Santa Clara University professor Hersh Shefrin is an economist who's been a pioneer in the field of behavioral finance, which attempts to understand the social and emotional factors underpinning financial decisions. Shefrin says that while he understands the basic principle behind industry diversity-"There may be a benefit to having a loan officer who has personal experience with the people they're lending to," he says-he adds, "Having said that … I can't see [the diversity provision] making much of dent on improving the sorts of problems that led to the global financial crisis.

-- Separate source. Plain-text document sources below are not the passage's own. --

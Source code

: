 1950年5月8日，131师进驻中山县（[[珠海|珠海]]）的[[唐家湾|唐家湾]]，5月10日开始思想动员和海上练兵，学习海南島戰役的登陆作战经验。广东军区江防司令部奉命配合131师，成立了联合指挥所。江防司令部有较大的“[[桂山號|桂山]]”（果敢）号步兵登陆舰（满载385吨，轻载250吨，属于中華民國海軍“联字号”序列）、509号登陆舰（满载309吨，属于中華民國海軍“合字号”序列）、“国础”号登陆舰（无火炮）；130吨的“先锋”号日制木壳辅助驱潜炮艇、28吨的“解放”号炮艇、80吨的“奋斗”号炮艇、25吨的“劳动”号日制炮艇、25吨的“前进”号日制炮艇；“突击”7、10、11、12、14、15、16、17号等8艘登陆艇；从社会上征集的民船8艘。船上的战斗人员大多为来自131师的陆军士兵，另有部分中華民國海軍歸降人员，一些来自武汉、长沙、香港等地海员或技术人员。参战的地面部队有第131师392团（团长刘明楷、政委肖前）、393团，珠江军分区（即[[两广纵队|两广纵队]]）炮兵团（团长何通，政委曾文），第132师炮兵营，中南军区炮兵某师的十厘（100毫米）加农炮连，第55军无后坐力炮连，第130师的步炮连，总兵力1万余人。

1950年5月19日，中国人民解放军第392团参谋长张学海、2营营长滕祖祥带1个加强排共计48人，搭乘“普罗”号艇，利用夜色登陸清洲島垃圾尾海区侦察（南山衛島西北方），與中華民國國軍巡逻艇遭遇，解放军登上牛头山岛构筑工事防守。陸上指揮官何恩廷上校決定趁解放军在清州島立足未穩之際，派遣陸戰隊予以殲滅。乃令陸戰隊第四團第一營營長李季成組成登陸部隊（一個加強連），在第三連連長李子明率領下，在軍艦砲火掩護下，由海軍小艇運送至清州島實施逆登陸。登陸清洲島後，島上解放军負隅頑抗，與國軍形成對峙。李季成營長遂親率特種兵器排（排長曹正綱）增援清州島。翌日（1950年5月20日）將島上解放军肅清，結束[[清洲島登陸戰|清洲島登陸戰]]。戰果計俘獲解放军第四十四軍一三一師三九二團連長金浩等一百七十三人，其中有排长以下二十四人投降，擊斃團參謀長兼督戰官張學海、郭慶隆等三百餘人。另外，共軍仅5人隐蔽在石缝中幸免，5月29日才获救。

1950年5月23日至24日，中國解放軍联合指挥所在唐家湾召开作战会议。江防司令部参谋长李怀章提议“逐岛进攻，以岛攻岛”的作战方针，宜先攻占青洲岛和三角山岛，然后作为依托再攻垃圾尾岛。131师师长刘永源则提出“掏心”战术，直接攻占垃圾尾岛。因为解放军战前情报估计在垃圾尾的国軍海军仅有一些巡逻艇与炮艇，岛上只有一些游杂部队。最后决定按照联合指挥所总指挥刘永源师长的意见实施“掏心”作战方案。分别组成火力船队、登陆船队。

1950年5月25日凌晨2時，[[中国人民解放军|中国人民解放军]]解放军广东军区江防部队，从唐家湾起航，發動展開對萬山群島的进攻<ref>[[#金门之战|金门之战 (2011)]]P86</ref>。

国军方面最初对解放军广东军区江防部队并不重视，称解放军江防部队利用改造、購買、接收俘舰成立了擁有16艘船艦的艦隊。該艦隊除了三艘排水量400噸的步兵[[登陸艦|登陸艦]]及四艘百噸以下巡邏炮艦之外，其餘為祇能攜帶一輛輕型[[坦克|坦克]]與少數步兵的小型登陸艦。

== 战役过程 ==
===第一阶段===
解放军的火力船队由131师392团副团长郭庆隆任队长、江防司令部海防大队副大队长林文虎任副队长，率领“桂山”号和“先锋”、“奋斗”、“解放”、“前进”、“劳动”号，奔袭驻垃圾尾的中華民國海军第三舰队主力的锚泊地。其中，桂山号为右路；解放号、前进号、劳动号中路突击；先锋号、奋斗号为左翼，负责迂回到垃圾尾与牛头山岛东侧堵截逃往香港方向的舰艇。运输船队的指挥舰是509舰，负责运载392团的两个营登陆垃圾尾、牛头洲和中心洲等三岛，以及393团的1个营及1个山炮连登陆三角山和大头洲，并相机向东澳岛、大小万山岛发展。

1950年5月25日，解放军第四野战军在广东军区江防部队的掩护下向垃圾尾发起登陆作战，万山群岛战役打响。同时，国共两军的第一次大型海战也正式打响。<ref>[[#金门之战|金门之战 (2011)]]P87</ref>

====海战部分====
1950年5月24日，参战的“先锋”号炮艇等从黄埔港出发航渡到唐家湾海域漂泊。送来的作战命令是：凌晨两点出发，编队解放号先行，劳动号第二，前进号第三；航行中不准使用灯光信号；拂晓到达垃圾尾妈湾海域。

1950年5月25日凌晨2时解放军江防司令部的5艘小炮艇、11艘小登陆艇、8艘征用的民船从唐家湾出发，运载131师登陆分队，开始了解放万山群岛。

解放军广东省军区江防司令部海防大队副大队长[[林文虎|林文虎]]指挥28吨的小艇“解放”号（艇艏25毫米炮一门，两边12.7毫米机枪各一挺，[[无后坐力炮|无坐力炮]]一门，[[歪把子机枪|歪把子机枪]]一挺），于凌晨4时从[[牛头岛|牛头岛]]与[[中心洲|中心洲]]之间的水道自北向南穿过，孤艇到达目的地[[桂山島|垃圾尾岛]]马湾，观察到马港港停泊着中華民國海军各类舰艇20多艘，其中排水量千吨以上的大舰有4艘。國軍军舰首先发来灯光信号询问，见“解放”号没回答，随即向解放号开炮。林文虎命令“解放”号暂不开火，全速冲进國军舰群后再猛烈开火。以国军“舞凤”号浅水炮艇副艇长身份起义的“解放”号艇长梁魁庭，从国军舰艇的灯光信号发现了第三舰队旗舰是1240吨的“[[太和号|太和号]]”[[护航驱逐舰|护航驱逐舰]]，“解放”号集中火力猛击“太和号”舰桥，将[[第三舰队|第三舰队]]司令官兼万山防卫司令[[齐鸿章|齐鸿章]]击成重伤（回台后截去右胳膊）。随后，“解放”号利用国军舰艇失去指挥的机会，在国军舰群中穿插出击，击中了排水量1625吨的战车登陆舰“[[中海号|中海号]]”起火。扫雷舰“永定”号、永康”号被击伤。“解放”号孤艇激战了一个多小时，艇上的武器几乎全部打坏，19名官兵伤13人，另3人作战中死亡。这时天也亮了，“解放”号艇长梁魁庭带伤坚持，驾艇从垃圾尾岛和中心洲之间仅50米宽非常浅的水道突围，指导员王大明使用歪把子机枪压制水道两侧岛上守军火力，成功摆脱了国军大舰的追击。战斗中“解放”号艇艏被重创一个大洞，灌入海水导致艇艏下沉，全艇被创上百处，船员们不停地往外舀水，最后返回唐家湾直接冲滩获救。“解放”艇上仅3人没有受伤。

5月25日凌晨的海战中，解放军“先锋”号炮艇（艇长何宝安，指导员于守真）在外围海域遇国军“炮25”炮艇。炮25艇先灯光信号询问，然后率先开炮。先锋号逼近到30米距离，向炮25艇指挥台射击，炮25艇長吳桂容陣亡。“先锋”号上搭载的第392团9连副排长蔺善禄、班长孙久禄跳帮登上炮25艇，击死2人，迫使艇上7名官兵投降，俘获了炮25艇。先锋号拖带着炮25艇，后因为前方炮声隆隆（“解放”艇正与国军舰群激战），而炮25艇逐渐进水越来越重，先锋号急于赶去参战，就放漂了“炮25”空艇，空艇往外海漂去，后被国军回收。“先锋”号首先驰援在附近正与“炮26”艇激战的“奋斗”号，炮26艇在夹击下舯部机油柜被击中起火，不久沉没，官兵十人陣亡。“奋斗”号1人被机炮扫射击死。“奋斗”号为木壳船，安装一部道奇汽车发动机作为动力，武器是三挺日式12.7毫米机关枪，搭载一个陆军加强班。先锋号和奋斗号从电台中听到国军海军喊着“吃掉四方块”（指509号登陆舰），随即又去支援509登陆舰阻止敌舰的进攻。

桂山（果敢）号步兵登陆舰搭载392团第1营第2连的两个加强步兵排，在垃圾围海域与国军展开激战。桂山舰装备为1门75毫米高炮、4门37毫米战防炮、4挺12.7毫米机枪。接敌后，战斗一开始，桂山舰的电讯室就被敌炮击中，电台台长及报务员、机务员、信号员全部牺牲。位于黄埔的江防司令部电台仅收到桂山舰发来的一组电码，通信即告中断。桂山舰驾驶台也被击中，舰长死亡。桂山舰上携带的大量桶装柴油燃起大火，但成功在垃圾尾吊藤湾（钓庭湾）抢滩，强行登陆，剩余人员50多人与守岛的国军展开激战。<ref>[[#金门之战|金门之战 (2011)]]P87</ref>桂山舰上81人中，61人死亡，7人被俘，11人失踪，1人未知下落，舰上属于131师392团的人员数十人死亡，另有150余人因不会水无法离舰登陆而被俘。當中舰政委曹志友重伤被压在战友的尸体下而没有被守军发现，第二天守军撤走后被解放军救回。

We have to remember that the culture of banking has more to do with the structure of firms than with the personal tendencies of employees."

Shefrin thinks that the corporate culture within banks is stifling in such a way as to prevent diversity of opinion, even if it exists. He cites specific instances, prior to the mortgage crisis, where female underwriters warned their supervisors about giving loans to underqualified applicants.  "Do you know what they were told by their superiors?" he asks. "They were told, ‘You approve the loan-and if you don't, I will.' Then they were told that they'd been put under review for firing. There is great pressure applied to these people."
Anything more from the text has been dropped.